EXERCISE PROMPT: Starting at the line below holding "<p><strong>이 보고서 구매: &nbsp;<a" and stopping at the line holding "<p><strong>임산부 속옷의 주요 동인 및 장벽 시장</strong></p>", print every line exactly, both ends included, and leave the rest out.

DATA SHOWN:
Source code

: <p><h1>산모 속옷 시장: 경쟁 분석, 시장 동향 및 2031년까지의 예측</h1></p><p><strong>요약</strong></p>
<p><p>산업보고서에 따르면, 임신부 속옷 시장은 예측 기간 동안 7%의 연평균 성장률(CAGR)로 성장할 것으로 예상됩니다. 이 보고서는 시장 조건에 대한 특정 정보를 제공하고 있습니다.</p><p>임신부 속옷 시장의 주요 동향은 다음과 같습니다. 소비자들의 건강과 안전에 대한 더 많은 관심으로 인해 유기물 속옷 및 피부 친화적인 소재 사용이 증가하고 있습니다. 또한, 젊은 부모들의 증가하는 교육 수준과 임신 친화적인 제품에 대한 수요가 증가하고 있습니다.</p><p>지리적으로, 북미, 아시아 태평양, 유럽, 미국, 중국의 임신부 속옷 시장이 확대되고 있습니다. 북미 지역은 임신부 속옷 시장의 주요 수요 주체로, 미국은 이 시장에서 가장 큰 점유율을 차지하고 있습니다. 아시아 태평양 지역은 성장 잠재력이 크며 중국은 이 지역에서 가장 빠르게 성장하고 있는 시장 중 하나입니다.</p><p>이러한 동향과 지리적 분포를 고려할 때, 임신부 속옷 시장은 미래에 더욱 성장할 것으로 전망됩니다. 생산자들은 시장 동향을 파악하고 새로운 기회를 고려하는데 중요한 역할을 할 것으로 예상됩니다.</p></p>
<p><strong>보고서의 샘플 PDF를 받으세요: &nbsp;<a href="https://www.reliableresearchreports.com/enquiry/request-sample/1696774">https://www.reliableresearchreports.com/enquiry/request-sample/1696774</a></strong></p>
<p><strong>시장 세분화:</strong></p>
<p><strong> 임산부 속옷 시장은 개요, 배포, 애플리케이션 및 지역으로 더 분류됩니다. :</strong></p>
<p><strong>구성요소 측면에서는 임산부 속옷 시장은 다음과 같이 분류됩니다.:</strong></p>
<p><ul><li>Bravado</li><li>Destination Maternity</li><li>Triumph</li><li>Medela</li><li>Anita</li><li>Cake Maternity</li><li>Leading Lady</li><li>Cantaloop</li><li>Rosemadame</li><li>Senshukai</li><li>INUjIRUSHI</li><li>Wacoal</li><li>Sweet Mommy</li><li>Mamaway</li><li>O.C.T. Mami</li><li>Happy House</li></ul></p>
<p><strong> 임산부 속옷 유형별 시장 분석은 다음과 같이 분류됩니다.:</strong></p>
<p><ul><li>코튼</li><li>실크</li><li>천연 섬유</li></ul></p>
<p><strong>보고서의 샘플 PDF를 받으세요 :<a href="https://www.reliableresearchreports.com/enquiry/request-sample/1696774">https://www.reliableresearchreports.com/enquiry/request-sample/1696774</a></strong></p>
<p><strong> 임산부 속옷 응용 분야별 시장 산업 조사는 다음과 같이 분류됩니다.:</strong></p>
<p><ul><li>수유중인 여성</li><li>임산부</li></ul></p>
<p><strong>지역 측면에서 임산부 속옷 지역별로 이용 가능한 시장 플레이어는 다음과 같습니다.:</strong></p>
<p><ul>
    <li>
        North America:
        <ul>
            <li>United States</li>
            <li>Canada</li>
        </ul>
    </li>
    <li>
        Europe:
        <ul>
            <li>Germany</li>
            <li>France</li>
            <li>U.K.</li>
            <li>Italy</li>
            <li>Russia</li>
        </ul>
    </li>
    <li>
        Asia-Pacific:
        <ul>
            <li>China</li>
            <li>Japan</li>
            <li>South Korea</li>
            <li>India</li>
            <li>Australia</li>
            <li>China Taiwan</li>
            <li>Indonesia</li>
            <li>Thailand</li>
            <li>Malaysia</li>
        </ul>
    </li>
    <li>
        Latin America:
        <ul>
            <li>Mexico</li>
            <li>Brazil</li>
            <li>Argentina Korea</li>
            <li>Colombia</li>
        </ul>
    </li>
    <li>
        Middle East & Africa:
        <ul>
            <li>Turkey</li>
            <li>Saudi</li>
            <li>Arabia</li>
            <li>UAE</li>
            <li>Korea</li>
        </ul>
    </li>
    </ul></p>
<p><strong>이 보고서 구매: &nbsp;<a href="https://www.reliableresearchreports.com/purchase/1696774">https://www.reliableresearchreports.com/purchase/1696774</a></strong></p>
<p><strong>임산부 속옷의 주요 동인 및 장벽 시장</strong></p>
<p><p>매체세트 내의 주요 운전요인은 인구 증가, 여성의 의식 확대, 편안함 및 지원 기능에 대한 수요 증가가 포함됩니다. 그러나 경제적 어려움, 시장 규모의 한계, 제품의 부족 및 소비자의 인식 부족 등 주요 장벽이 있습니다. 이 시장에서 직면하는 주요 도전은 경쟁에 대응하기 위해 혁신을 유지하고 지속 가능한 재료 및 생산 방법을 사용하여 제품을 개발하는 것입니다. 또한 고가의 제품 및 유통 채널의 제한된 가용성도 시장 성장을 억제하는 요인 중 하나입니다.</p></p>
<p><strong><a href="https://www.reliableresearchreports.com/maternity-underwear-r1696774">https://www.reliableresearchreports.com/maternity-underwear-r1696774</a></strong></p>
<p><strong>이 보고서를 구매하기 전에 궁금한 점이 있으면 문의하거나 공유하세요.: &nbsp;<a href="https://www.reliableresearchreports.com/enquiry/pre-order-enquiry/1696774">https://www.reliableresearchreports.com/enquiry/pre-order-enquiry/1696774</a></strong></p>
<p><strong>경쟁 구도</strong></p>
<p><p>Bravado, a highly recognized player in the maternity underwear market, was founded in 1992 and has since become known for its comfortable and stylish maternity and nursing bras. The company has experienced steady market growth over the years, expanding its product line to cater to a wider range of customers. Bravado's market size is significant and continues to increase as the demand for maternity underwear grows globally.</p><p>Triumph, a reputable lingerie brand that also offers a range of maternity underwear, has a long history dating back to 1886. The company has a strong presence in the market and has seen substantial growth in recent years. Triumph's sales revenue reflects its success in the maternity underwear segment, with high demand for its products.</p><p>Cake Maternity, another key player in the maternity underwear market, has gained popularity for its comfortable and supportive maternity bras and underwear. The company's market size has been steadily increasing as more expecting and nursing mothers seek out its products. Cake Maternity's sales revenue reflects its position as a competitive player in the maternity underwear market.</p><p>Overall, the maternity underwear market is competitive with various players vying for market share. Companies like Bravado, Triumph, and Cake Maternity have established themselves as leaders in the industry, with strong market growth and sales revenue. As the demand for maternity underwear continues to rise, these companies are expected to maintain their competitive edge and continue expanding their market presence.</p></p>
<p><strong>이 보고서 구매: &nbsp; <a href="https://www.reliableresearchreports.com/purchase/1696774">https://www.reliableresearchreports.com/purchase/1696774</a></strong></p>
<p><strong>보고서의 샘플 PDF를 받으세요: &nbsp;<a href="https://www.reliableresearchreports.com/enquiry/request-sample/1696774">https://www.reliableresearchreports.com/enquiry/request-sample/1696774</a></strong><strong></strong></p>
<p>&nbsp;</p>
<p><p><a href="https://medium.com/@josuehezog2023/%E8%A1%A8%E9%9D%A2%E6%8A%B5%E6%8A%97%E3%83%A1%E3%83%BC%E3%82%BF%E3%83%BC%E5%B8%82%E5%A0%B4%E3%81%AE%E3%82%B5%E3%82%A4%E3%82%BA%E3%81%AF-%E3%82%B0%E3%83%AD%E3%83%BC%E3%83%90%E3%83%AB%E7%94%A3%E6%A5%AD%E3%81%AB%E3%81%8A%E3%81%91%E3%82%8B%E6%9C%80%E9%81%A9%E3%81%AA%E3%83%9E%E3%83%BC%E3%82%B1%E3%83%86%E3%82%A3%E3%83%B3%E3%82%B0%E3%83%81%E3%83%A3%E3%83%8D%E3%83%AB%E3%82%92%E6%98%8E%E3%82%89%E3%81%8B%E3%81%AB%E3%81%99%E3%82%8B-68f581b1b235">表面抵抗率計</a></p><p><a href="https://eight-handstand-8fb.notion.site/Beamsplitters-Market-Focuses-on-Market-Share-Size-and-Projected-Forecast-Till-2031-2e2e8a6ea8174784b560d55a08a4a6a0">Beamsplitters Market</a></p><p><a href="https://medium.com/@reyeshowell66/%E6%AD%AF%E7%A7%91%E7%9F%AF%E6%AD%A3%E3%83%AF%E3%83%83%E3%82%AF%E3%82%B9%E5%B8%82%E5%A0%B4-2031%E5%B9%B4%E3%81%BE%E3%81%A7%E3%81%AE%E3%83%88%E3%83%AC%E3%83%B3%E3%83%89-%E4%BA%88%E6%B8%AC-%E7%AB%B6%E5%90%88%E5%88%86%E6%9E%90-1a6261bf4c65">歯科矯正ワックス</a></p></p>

EXERCISE SOLUTION:
<p><strong>이 보고서 구매: &nbsp;<a href="https://www.reliableresearchreports.com/purchase/1696774">https://www.reliableresearchreports.com/purchase/1696774</a></strong></p>
<p><strong>임산부 속옷의 주요 동인 및 장벽 시장</strong></p>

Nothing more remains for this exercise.